Task to carry out: Select the lines of the records containing the word "very" and list them.

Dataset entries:
▽

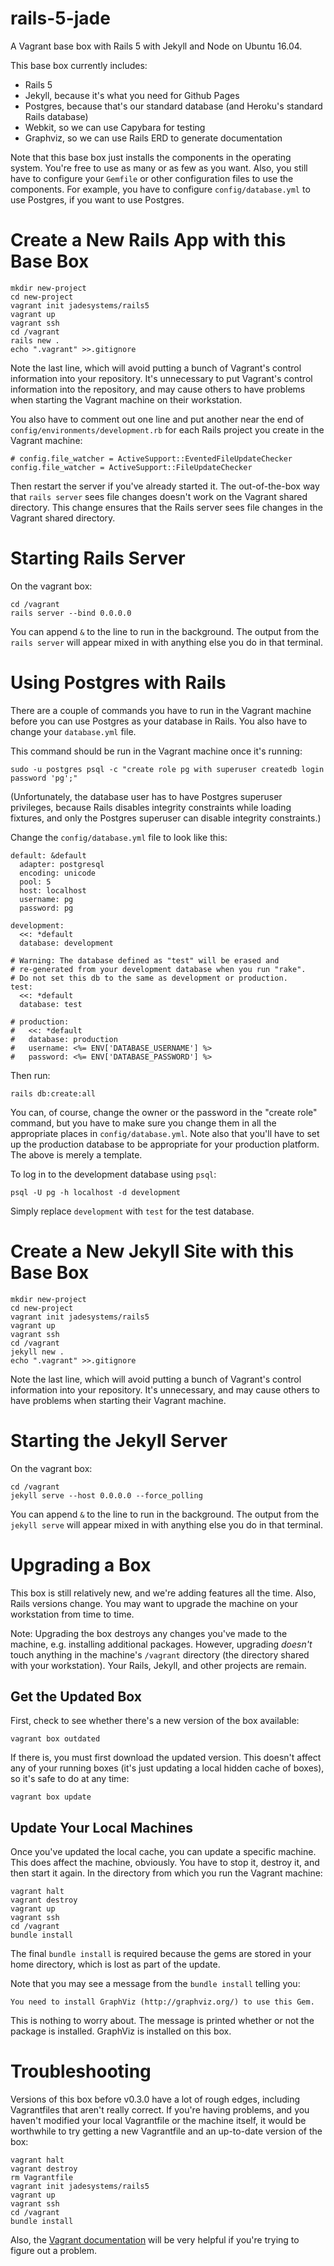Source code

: # rails-5-jade
A Vagrant base box with Rails 5 with Jekyll and Node on Ubuntu 16.04.

This base box currently includes:

* Rails 5
* Jekyll, because it's what you need for Github Pages
* Postgres, because that's our standard database (and Heroku's standard Rails database)
* Webkit, so we can use Capybara for testing
* Graphviz, so we can use Rails ERD to generate documentation

Note that this base box just installs the components in the operating system.
You're free to use as many or as few as you want.
Also, you still have to configure your `Gemfile`
or other configuration files
to use the components.
For example,
you have to configure `config/database.yml` to use Postgres,
if you want to use Postgres.

# Create a New Rails App with this Base Box
```
mkdir new-project
cd new-project
vagrant init jadesystems/rails5
vagrant up
vagrant ssh
cd /vagrant
rails new .
echo ".vagrant" >>.gitignore
```
Note the last line,
which will avoid putting a bunch of Vagrant's control information
into your repository.
It's unnecessary to put Vagrant's control information into the repository,
and may cause others to have problems when starting the Vagrant machine on their workstation.

You also have to comment out one line
and put another near the end of `config/environments/development.rb`
for each Rails project you create in the Vagrant machine:
```
# config.file_watcher = ActiveSupport::EventedFileUpdateChecker
config.file_watcher = ActiveSupport::FileUpdateChecker
```
Then restart the server if you've already started it.
The out-of-the-box way that `rails server` sees file changes
doesn't work on the Vagrant shared directory.
This change ensures that the Rails server sees file changes
in the Vagrant shared directory.

# Starting Rails Server
On the vagrant box:
```
cd /vagrant
rails server --bind 0.0.0.0
```
You can append `&` to the line to run in the background.
The output from the `rails server` will appear mixed in
with anything else you do in that terminal.

# Using Postgres with Rails
There are a couple of commands you have to run in the Vagrant machine
before you can use Postgres as your database in Rails.
You also have to change your `database.yml` file.

This command should be run in the Vagrant machine once it's running:
```
sudo -u postgres psql -c "create role pg with superuser createdb login password 'pg';"
```
(Unfortunately,
the database user has to have Postgres superuser privileges,
because Rails disables integrity constraints while loading fixtures,
and only the Postgres superuser can disable integrity constraints.)

Change the `config/database.yml` file to look like this:
```
default: &default
  adapter: postgresql
  encoding: unicode
  pool: 5
  host: localhost
  username: pg
  password: pg

development:
  <<: *default
  database: development

# Warning: The database defined as "test" will be erased and
# re-generated from your development database when you run "rake".
# Do not set this db to the same as development or production.
test:
  <<: *default
  database: test

# production:
#   <<: *default
#   database: production
#   username: <%= ENV['DATABASE_USERNAME'] %>
#   password: <%= ENV['DATABASE_PASSWORD'] %>
```
Then run:
```
rails db:create:all
```
You can, of course,
change the owner or the password in the "create role" command,
but you have to make sure you change them in all the appropriate places
in `config/database.yml`.
Note also that you'll have to set up the production database
to be appropriate for your production platform.
The above is merely a template.

To log in to the development database using `psql`:
```
psql -U pg -h localhost -d development
```
Simply replace `development` with `test` for the test database.
# Create a New Jekyll Site with this Base Box
```
mkdir new-project
cd new-project
vagrant init jadesystems/rails5
vagrant up
vagrant ssh
cd /vagrant
jekyll new .
echo ".vagrant" >>.gitignore
```
Note the last line,
which will avoid putting a bunch of Vagrant's control information
into your repository.
It's unnecessary,
and may cause others to have problems when starting their Vagrant machine.

# Starting the Jekyll Server
On the vagrant box:
```
cd /vagrant
jekyll serve --host 0.0.0.0 --force_polling
```
You can append `&` to the line to run in the background.
The output from the `jekyll serve` will appear mixed in
with anything else you do in that terminal.

# Upgrading a Box
This box is still relatively new,
and we're adding features all the time.
Also, Rails versions change.
You may want to upgrade the machine on your workstation
from time to time.

Note: Upgrading the box destroys any changes you've made
to the machine,
e.g. installing additional packages.
However, upgrading _doesn't_ touch anything in the machine's `/vagrant` directory
(the directory shared with your workstation).
Your Rails, Jekyll, and other projects are remain.

## Get the Updated Box
First, check to see whether there's a new version of the box available:
```
vagrant box outdated
```
If there is,
you must first download the updated version.
This doesn't affect any of your running boxes
(it's just updating a local hidden cache of boxes),
so it's safe to do at any time:
```
vagrant box update
```
## Update Your Local Machines
Once you've updated the local cache,
you can update a specific machine.
This does affect the machine,
obviously.
You have to stop it, destroy it, and then start it again.
In the directory from which you run the Vagrant machine:
```
vagrant halt
vagrant destroy
vagrant up
vagrant ssh
cd /vagrant
bundle install
```
The final `bundle install` is required
because the gems are stored in your home directory,
which is lost as part of the update.

Note that you may see a message from the `bundle install` telling you:
```
You need to install GraphViz (http://graphviz.org/) to use this Gem.
```
This is nothing to worry about.
The message is printed whether or not the package is installed.
GraphViz is installed on this box.

# Troubleshooting
Versions of this box before v0.3.0
have a lot of rough edges,
including Vagrantfiles that aren't really correct.
If you're having problems,
and you haven't modified your local Vagrantfile
or the machine itself,
it would be worthwhile to try getting a new Vagrantfile
and an up-to-date version of the box:
```
vagrant halt
vagrant destroy
rm Vagrantfile
vagrant init jadesystems/rails5
vagrant up
vagrant ssh
cd /vagrant
bundle install
```
Also,
the [Vagrant documentation](https://www.vagrantup.com/docs/)
will be very helpful if you're trying to figure out a problem.

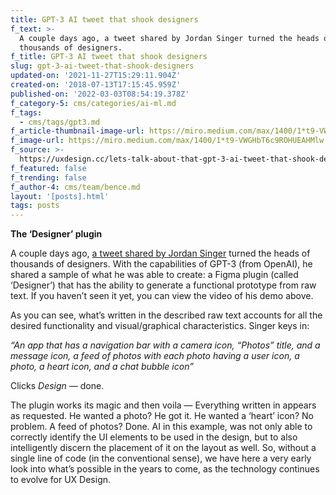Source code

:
 ```yaml
---
title: GPT-3 AI tweet that shook designers
f_text: >-
  A couple days ago, a tweet shared by Jordan Singer turned the heads of
  thousands of designers.
f_title: GPT-3 AI tweet that shook designers
slug: gpt-3-ai-tweet-that-shook-designers
updated-on: '2021-11-27T15:29:11.904Z'
created-on: '2018-07-13T17:15:45.959Z'
published-on: '2022-03-03T08:54:19.378Z'
f_category-5: cms/categories/ai-ml.md
f_tags:
  - cms/tags/gpt3.md
f_article-thumbnail-image-url: https://miro.medium.com/max/1400/1*t9-VWGHbT6c9ROHUEAHMlw.gif
f_image-url: https://miro.medium.com/max/1400/1*t9-VWGHbT6c9ROHUEAHMlw.gif
f_source: >-
  https://uxdesign.cc/lets-talk-about-that-gpt-3-ai-tweet-that-shook-designers-to-the-core-d2b31ad3d63b
f_featured: false
f_trending: false
f_author-4: cms/team/bence.md
layout: '[posts].html'
tags: posts
---
```


**The ‘Designer’ plugin**

A couple days ago, [a tweet shared by Jordan Singer](https://twitter.com/jsngr/status/1284511080715362304) turned the heads of thousands of designers. With the capabilities of GPT-3 (from OpenAI), he shared a sample of what he was able to create: a Figma plugin (called ‘Designer’) that has the ability to generate a functional prototype from raw text. If you haven’t seen it yet, you can view the video of his demo above.

As you can see, what’s written in the described raw text accounts for all the desired functionality and visual/graphical characteristics. Singer keys in:

_“An app that has a navigation bar with a camera icon, “Photos” title, and a message icon, a feed of photos with each photo having a user icon, a photo, a heart icon, and a chat bubble icon”_

Clicks _Design —_ done.

The plugin works its magic and then voila — Everything written in appears as requested. He wanted a photo? He got it. He wanted a ‘heart’ icon? No problem. A feed of photos? Done. AI in this example, was not only able to correctly identify the UI elements to be used in the design, but to also intelligently discern the placement of it on the layout as well. So, without a single line of code (in the conventional sense), we have here a very early look into what’s possible in the years to come, as the technology continues to evolve for UX Design.

‍
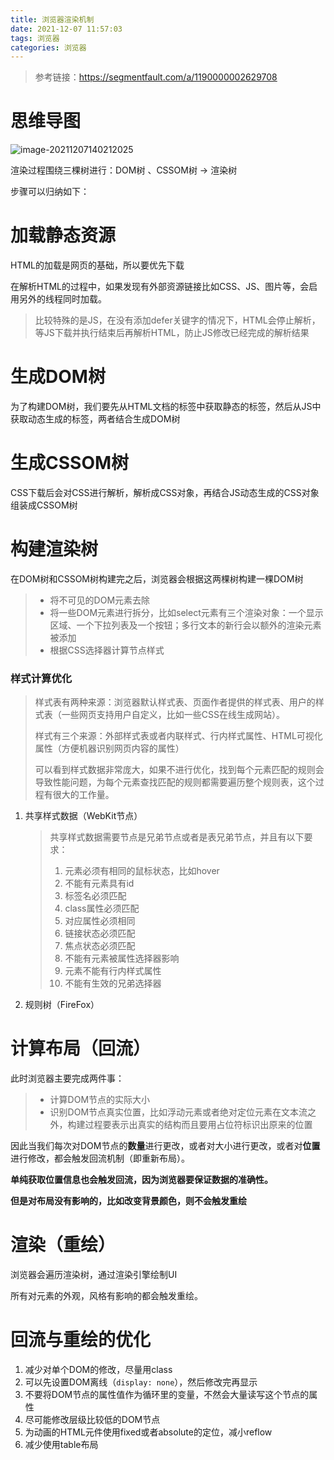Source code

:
 ```yaml
---
title: 浏览器渲染机制
date: 2021-12-07 11:57:03
tags: 浏览器
categories: 浏览器
---
```


> 参考链接：https://segmentfault.com/a/1190000002629708

# 思维导图

![image-20211207140212025](https://cdn.jsdelivr.net/gh/SC-WSKun/HexoStaticFile/img/image-20211207140212025.png)

渲染过程围绕三棵树进行：DOM树 、CSSOM树 -> 渲染树

步骤可以归纳如下：

# 加载静态资源

HTML的加载是网页的基础，所以要优先下载

在解析HTML的过程中，如果发现有外部资源链接比如CSS、JS、图片等，会启用另外的线程同时加载。

> 比较特殊的是JS，在没有添加defer关键字的情况下，HTML会停止解析，等JS下载并执行结束后再解析HTML，防止JS修改已经完成的解析结果

# 生成DOM树

为了构建DOM树，我们要先从HTML文档的标签中获取静态的标签，然后从JS中获取动态生成的标签，两者结合生成DOM树

# 生成CSSOM树

CSS下载后会对CSS进行解析，解析成CSS对象，再结合JS动态生成的CSS对象组装成CSSOM树

# 构建渲染树

在DOM树和CSSOM树构建完之后，浏览器会根据这两棵树构建一棵DOM树

>- 将不可见的DOM元素去除
>- 将一些DOM元素进行拆分，比如select元素有三个渲染对象：一个显示区域、一个下拉列表及一个按钮；多行文本的新行会以额外的渲染元素被添加
>- 根据CSS选择器计算节点样式

### 样式计算优化

> 样式表有两种来源：浏览器默认样式表、页面作者提供的样式表、用户的样式表（一些网页支持用户自定义，比如一些CSS在线生成网站）。
>
> 样式有三个来源：外部样式表或者内联样式、行内样式属性、HTML可视化属性（方便机器识别网页内容的属性）
>
> 可以看到样式数据非常庞大，如果不进行优化，找到每个元素匹配的规则会导致性能问题，为每个元素查找匹配的规则都需要遍历整个规则表，这个过程有很大的工作量。

1. 共享样式数据（WebKit节点）

   > 共享样式数据需要节点是兄弟节点或者是表兄弟节点，并且有以下要求：
   >
   > 1. 元素必须有相同的鼠标状态，比如hover
   > 2. 不能有元素具有id
   > 3. 标签名必须匹配
   > 4. class属性必须匹配
   > 5. 对应属性必须相同
   > 6. 链接状态必须匹配
   > 7. 焦点状态必须匹配
   > 8. 不能有元素被属性选择器影响
   > 9. 元素不能有行内样式属性
   > 10. 不能有生效的兄弟选择器

2. 规则树（FireFox）

   

# 计算布局（回流）

此时浏览器主要完成两件事：

>- 计算DOM节点的实际大小
>- 识别DOM节点真实位置，比如浮动元素或者绝对定位元素在文本流之外，构建过程要表示出真实的结构而且要用占位符标识出原来的位置

因此当我们每次对DOM节点的**数量**进行更改，或者对大小进行更改，或者对**位置**进行修改，都会触发回流机制（即重新布局）。

**单纯获取位置信息也会触发回流，因为浏览器要保证数据的准确性。**

**但是对布局没有影响的，比如改变背景颜色，则不会触发重绘**

# 渲染（重绘）

浏览器会遍历渲染树，通过渲染引擎绘制UI

所有对元素的外观，风格有影响的都会触发重绘。

# 回流与重绘的优化

1. 减少对单个DOM的修改，尽量用class
2. 可以先设置DOM离线（`display: none`），然后修改完再显示
3. 不要将DOM节点的属性值作为循环里的变量，不然会大量读写这个节点的属性
4. 尽可能修改层级比较低的DOM节点
5. 为动画的HTML元件使用fixed或者absolute的定位，减小reflow
6. 减少使用table布局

△

Response:
will be very helpful if you're trying to figure out a problem.
The plugin works its magic and then voila — Everything written in appears as requested. He wanted a photo? He got it. He wanted a ‘heart’ icon? No problem. A feed of photos? Done. AI in this example, was not only able to correctly identify the UI elements to be used in the design, but to also intelligently discern the placement of it on the layout as well. So, without a single line of code (in the conventional sense), we have here a very early look into what’s possible in the years to come, as the technology continues to evolve for UX Design.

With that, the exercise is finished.